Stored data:
▼

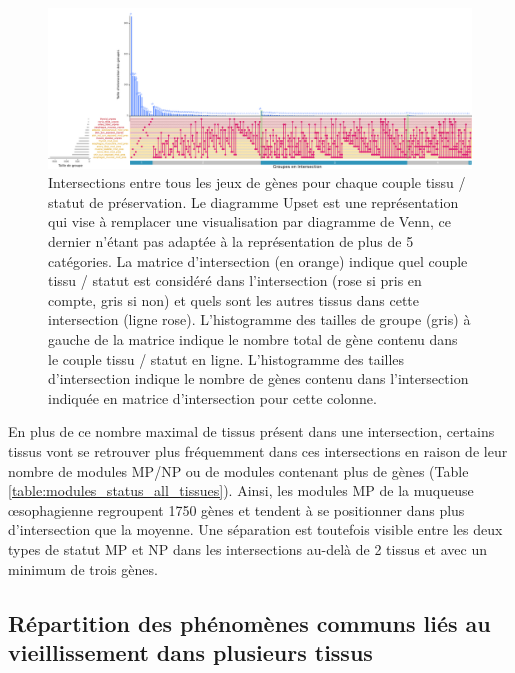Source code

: \begin{landscape}
\begin{figure}[p]
  \centering
  \includegraphics[width=1.5\textheight]{img/chap2/chap2_upset_genes_unpres_modpres_by_tissue.pdf}
  \caption[Intersections entre tous les jeux de gènes pour chaque couple tissu / statut de préservation]{Intersections entre tous les jeux de gènes pour chaque couple tissu / statut de préservation. Le diagramme Upset est une représentation qui vise à remplacer une visualisation par diagramme de Venn, ce dernier n'étant pas adaptée à la représentation de plus de 5 catégories. La matrice d'intersection (en orange) indique quel couple tissu / statut est considéré dans l'intersection (rose si pris en compte, gris si non) et quels sont les autres tissus dans cette intersection (ligne rose). L'histogramme des tailles de groupe (gris) à gauche de la matrice indique le nombre total de gène contenu dans le couple tissu / statut en ligne. L'histogramme des tailles d'intersection indique le nombre de gènes contenu dans l'intersection indiquée en matrice d'intersection pour cette colonne.}
  \label{figure:upset_intersection_genes_tissu_unpres_modpres}
\end{figure}
\end{landscape}

En plus de ce nombre maximal de tissus présent dans une intersection, certains tissus vont se retrouver plus fréquemment dans ces intersections en raison de leur nombre de modules MP/NP ou de modules contenant plus de gènes (Table \ref{table:modules_status_all_tissues}). Ainsi, les modules MP de la muqueuse œsophagienne regroupent 1750 gènes et tendent à se positionner dans plus d'intersection que la moyenne. Une séparation est toutefois visible entre les deux types de statut MP et NP dans les intersections au-delà de 2 tissus et avec un minimum de trois gènes.


\subsection{Répartition des phénomènes communs liés au vieillissement dans plusieurs tissus}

▲

When a line above contains the string "figure", copy that line.

\begin{figure}[p]
  \label{figure:upset_intersection_genes_tissu_unpres_modpres}
\end{figure}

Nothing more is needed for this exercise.